Complete 250 Mini Quad Parts List + FPV Quadcopter Component Choice
The Complete 250 Mini Q Parts List
Building your own quadcopter is fun but researching parts is laborious, so I have compiled a list of parts and brands for the 250 size mini quadcopter. It’s a great time saver and you won’t miss any amazing components for you mini quad. There are still a lot of info need to be added, such as review links, test data links for motors, build links for the frames etc. I will try my best to maintain and keep this list up to date. I am also hoping if anyone spot any good parts/links that I m missing, you can comment down below to let me know. This list is being updated on a daily basis! Please press F5 a few times to refresh page for update.
When it comes to picking parts for your mini quadcopter, it’s not straight forward. Some components are closely related to each other, and one component might limit the choices of another component. For example if right now you are running 5 inch propellers with 12A ESCs, but you decide to upgrade to 6 inch props, you might want to consider upgrading the ESCs to 18A as well due to the increase in power and current draw.

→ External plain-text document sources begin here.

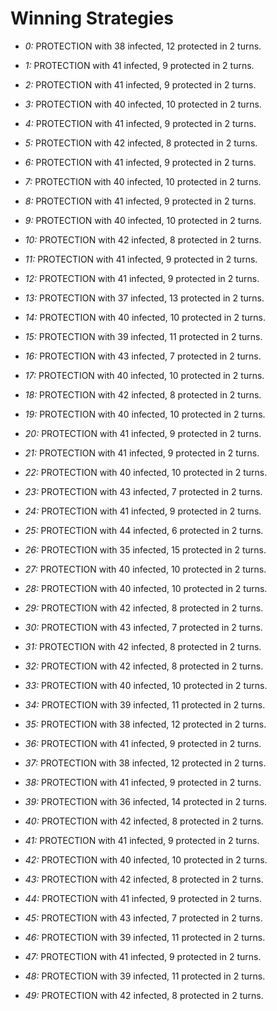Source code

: # Winning Strategies

* _0:_ PROTECTION with 38 infected, 12 protected in 2 turns.


* _1:_ PROTECTION with 41 infected, 9 protected in 2 turns.


* _2:_ PROTECTION with 41 infected, 9 protected in 2 turns.


* _3:_ PROTECTION with 40 infected, 10 protected in 2 turns.


* _4:_ PROTECTION with 41 infected, 9 protected in 2 turns.


* _5:_ PROTECTION with 42 infected, 8 protected in 2 turns.


* _6:_ PROTECTION with 41 infected, 9 protected in 2 turns.


* _7:_ PROTECTION with 40 infected, 10 protected in 2 turns.


* _8:_ PROTECTION with 41 infected, 9 protected in 2 turns.


* _9:_ PROTECTION with 40 infected, 10 protected in 2 turns.


* _10:_ PROTECTION with 42 infected, 8 protected in 2 turns.


* _11:_ PROTECTION with 41 infected, 9 protected in 2 turns.


* _12:_ PROTECTION with 41 infected, 9 protected in 2 turns.


* _13:_ PROTECTION with 37 infected, 13 protected in 2 turns.


* _14:_ PROTECTION with 40 infected, 10 protected in 2 turns.


* _15:_ PROTECTION with 39 infected, 11 protected in 2 turns.


* _16:_ PROTECTION with 43 infected, 7 protected in 2 turns.


* _17:_ PROTECTION with 40 infected, 10 protected in 2 turns.


* _18:_ PROTECTION with 42 infected, 8 protected in 2 turns.


* _19:_ PROTECTION with 40 infected, 10 protected in 2 turns.


* _20:_ PROTECTION with 41 infected, 9 protected in 2 turns.


* _21:_ PROTECTION with 41 infected, 9 protected in 2 turns.


* _22:_ PROTECTION with 40 infected, 10 protected in 2 turns.


* _23:_ PROTECTION with 43 infected, 7 protected in 2 turns.


* _24:_ PROTECTION with 41 infected, 9 protected in 2 turns.


* _25:_ PROTECTION with 44 infected, 6 protected in 2 turns.


* _26:_ PROTECTION with 35 infected, 15 protected in 2 turns.


* _27:_ PROTECTION with 40 infected, 10 protected in 2 turns.


* _28:_ PROTECTION with 40 infected, 10 protected in 2 turns.


* _29:_ PROTECTION with 42 infected, 8 protected in 2 turns.


* _30:_ PROTECTION with 43 infected, 7 protected in 2 turns.


* _31:_ PROTECTION with 42 infected, 8 protected in 2 turns.


* _32:_ PROTECTION with 42 infected, 8 protected in 2 turns.


* _33:_ PROTECTION with 40 infected, 10 protected in 2 turns.


* _34:_ PROTECTION with 39 infected, 11 protected in 2 turns.


* _35:_ PROTECTION with 38 infected, 12 protected in 2 turns.


* _36:_ PROTECTION with 41 infected, 9 protected in 2 turns.


* _37:_ PROTECTION with 38 infected, 12 protected in 2 turns.


* _38:_ PROTECTION with 41 infected, 9 protected in 2 turns.


* _39:_ PROTECTION with 36 infected, 14 protected in 2 turns.


* _40:_ PROTECTION with 42 infected, 8 protected in 2 turns.


* _41:_ PROTECTION with 41 infected, 9 protected in 2 turns.


* _42:_ PROTECTION with 40 infected, 10 protected in 2 turns.


* _43:_ PROTECTION with 42 infected, 8 protected in 2 turns.


* _44:_ PROTECTION with 41 infected, 9 protected in 2 turns.


* _45:_ PROTECTION with 43 infected, 7 protected in 2 turns.


* _46:_ PROTECTION with 39 infected, 11 protected in 2 turns.


* _47:_ PROTECTION with 41 infected, 9 protected in 2 turns.


* _48:_ PROTECTION with 39 infected, 11 protected in 2 turns.


* _49:_ PROTECTION with 42 infected, 8 protected in 2 turns.


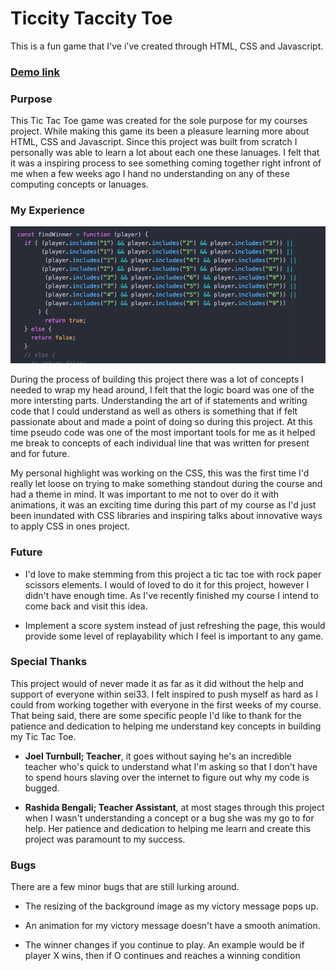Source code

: # Ticcity Taccity Toe

This is a fun game that I've i've created through HTML, CSS and Javascript.

### [Demo link](https://harrisonmalouf.github.io/Ticcity-Taccity-Toe/)

### Purpose

This Tic Tac Toe game was created for the sole purpose for my courses project. While making this game its been a pleasure learning more about HTML, CSS and Javascript. Since this project was built from scratch I personally was able to learn a lot about each one these lanuages. I felt that it was a inspiring process to see something coming together right infront of me when a few weeks ago I hand no understanding on any of these computing concepts or lanuages.

### My Experience

![A image of my logic board](/images/logicboard.png)

During the process of building this project there was a lot of concepts I needed to wrap my head around, I felt that the logic board was one of the more intersting parts. Understanding the art of if statements and writing code that I could understand as well as others is something that if felt passionate about and made a point of doing so during this project. At this time pseudo code was one of the most important tools for me as it helped me break to concepts of each individual line that was written for present and for future.

My personal highlight was working on the CSS, this was the first time I'd really let loose on trying to make something standout during the course and had a theme in mind. It was important to me not to over do it with animations, it was an exciting time during this part of my course as I'd just been inundated with CSS libraries and inspiring talks about innovative ways to apply CSS in ones project.

### Future

- I'd love to make stemming from this project a tic tac toe with rock paper scissors elements. I would of loved to do it for this project, however I didn't have enough time. As I've recently finished my course I intend to come back and visit this idea.

- Implement a score system instead of just refreshing the page, this would provide some level of replayability which I feel is important to any game.

### Special Thanks

This project would of never made it as far as it did without the help and support of everyone within sei33. I felt inspired to push myself as hard as I could from working together with everyone in the first weeks of my course. That being said, there are some specific people I'd like to thank for the patience and dedication to helping me understand key concepts in building my Tic Tac Toe.

- **Joel Turnbull; Teacher**, it goes without saying he's an incredible teacher who's quick to understand what I'm asking so that I don't have to spend hours slaving over the internet to figure out why my code is bugged.

- **Rashida Bengali; Teacher Assistant**, at most stages through this project when I wasn't understanding a concept or a bug she was my go to for help. Her patience and dedication to helping me learn and create this project was paramount to my success.

### Bugs

There are a few minor bugs that are still lurking around.

- The resizing of the background image as my victory message pops up.

- An animation for my victory message doesn't have a smooth animation.

- The winner changes if you continue to play. An example would be if player X wins, then if O continues and reaches a winning condition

In this case battery will also need to be looked at, to make sure your C rating and capacity meets the increase in current draw. That’s why it’s handy to have a part list available, so you know what choices you have.
Last update – 10 Aug 2015
Frame – Mini Quad Parts List
When you crash, the first thing that breaks usually is the Mini quad frame. So by carefully choosing a reliable frame can keep your downtime at the minimum, and save you money getting replacement parts.
Here are a list of popular frames, from the cheapest mini quad frame, to the most expensive. There is also information about price, material, size, and weight. Click the link below takes you to their official product sites, if there isn’t any I will link them to their discussion thread. If I missed any popular or well known mini quad frame please let me know.
If you built your mini quad using one of these frames, you are very welcomed to share your build log info with us. Just drop me the link and I will add it to the table.
Note that some frames are sold in a bundle with majority of the parts that you need, e.g. motors, ESCs, FC, Props etc. This is extremely easy for people especially beginners, as you don’t have to worry about each components. Also they are usually sold cheaper than buying each part separately.
Here are some bundle deals:
MassiveOverkill in RC Group (online store) just send me a link of a EMAX250 combo deal they are doing.
MyRCMart is doing a deal on RCX-H250 frame (looks like ZMR250).
Any regular quadcopter flight controller should work. But given the size of the mini quad, some smaller (33mm square size) flight controllers have mounting advantage. Here I will list some of the flight controllers that are known to work well with mini quad. For a better comparison chart, check out this post about how to choose flight controller too.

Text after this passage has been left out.